Exercise aim:
Print exactly the lines starting at the one that contains "This is the" and ending at the last line of the listing below.

Records for this task:
■ ■ ■ ■ ■

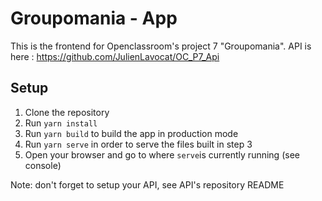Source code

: # Groupomania - App

This is the frontend for Openclassroom's project 7 "Groupomania".
API is here : https://github.com/JulienLavocat/OC_P7_Api

## Setup

1. Clone the repository
2. Run `yarn install`
3. Run `yarn build` to build the app in production mode
4. Run `yarn serve` in order to serve the files built in step 3
5. Open your browser and go to where `serve`is currently running (see console)

Note: don't forget to setup your API, see API's repository README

■ ■ ■ ■ ■

Written solution:
This is the frontend for Openclassroom's project 7 "Groupomania".
API is here : https://github.com/JulienLavocat/OC_P7_Api

## Setup

1. Clone the repository
2. Run `yarn install`
3. Run `yarn build` to build the app in production mode
4. Run `yarn serve` in order to serve the files built in step 3
5. Open your browser and go to where `serve`is currently running (see console)

Note: don't forget to setup your API, see API's repository README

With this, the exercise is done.